YEAR: 2010 ~ CAST: Jeff Bridges, Garrett Hedlund, Olivia Wilde, Bruce Boxleitner, James Frain, Beau Garrett ~ WRITERS: Edward Kitiss & Adam Horowitz ~ DIRECTOR: Joseph Kosinski

Tron Legacy PosterThe Backstory: In 1982, videogame designer Kevin Flynn (Jeff Bridges) tried to break into the system of his ex-employers ENCOM, but instead was transported into the world inside the computer – a realm of adventure and danger, where he fought against the Master Control Program with the help of a program named Tron (Bruce Boxleitner).

What’s it About?: Twenty years after Kevin Flynn vanished, his rebellious 27-year old son Sam Flynn (Garrett Hedlund) follows a possible clue to his disappearence, and ends up inside another world. Flynn has created a self-contained digital universe – the Grid – but he’s been trapped inside it for twenty years by his alter ego, the program CLU, and now there’s very little time before the only escape route closes forever…

The Film: We are quite definitely living in strange times. The quest to re-sell and repackage the 1980s (whether it’s TV series or resurrected movies) over the last few years has been an exceptionally bizarre experience, but nothing so far has been quite so odd as Disney’s decision to do a massive-budget, 3-D blockbuster sequel to – of all things – Tron. The 1982 cult curio has built up a strong reputation thanks to its kooky story and the fantastically stylised early-CGI visuals (which, despite the technical limitations, seem to somehow get more stylish the older they get), but it was a box-office flop at the time, and nobody’s idea of a dead-cert for a major-league franchise revival.

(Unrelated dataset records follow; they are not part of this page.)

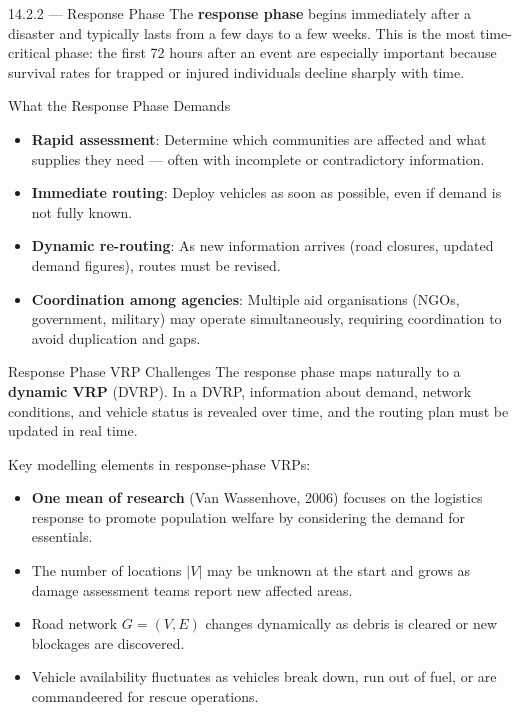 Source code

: \documentclass[aspectratio=169,10pt]{beamer}
\begin{document}
\begin{frame}[allowframebreaks]{14.2.2 --- Response Phase}
  The \textbf{response phase} begins immediately after a disaster and
  typically lasts from a few days to a few weeks.
  This is the most time-critical phase: the first 72 hours after an
  event are especially important because survival rates for trapped or
  injured individuals decline sharply with time.

  \medskip
  \begin{block}{What the Response Phase Demands}
    \begin{itemize}
      \item \textbf{Rapid assessment}: Determine which communities are
            affected and what supplies they need --- often with incomplete
            or contradictory information.
      \item \textbf{Immediate routing}: Deploy vehicles as soon as possible,
            even if demand is not fully known.
      \item \textbf{Dynamic re-routing}: As new information arrives (road
            closures, updated demand figures), routes must be revised.
      \item \textbf{Coordination among agencies}: Multiple aid
            organisations (NGOs, government, military) may operate
            simultaneously, requiring coordination to avoid duplication
            and gaps.
    \end{itemize}
  \end{block}

  \framebreak

  \begin{block}{Response Phase VRP Challenges}
    The response phase maps naturally to a \textbf{dynamic VRP} (DVRP).
    In a DVRP, information about demand, network conditions, and vehicle
    status is revealed over time, and the routing plan must be updated
    in real time.

    Key modelling elements in response-phase VRPs:
    \begin{itemize}
      \item \textbf{One mean of research} (Van Wassenhove, 2006) focuses
            on the logistics response to promote population welfare
            by considering the demand for essentials.
      \item The number of locations $|V|$ may be unknown at the start and
            grows as damage assessment teams report new affected areas.
      \item Road network $G = (V, E)$ changes dynamically as debris is
            cleared or new blockages are discovered.
      \item Vehicle availability fluctuates as vehicles break down,
            run out of fuel, or are commandeered for rescue operations.
    \end{itemize}
  \end{block}


\end{frame}
\end{document}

That we’ve simply gotten a TRON sequel is strange and wonderful enough – but after watching the film in brain-scrambling IMAX 3D, I can’t help feeling that we’ve ended up with this generation’s version of the 1980s screen adaptation of Flash Gordon. That’s not exactly what Disney set out to acheive, admittedly, and it’s also true that TRON: Legacy isn’t anywhere near the campery or sheer unadulterated fun of Mike Hodges’ absurdly colourful 1982 spectacular (partly because the central concept of TRON is, to be honest, so wonderfully ridiculous that it does need to be taken very seriously in order to work).

TRON: Legacy is, however, the closest anyone’s come in a long time to the style of pulpy adventure films that were so common during the 1980s, managing to be thrilling in a way that isn’t quite the usual adrenaline rush that modern Hollywood specialises in. TRON: Legacy is absolutely an Adventure film, rather than an Action film – in the same way as Avatar, it’s all about the worldbuilding and the environment (with story and character coming a slightly weak second place), and both films also use a hefty dollop of classic Joseph Campbell-style storytelling in order to transport us to into their universes.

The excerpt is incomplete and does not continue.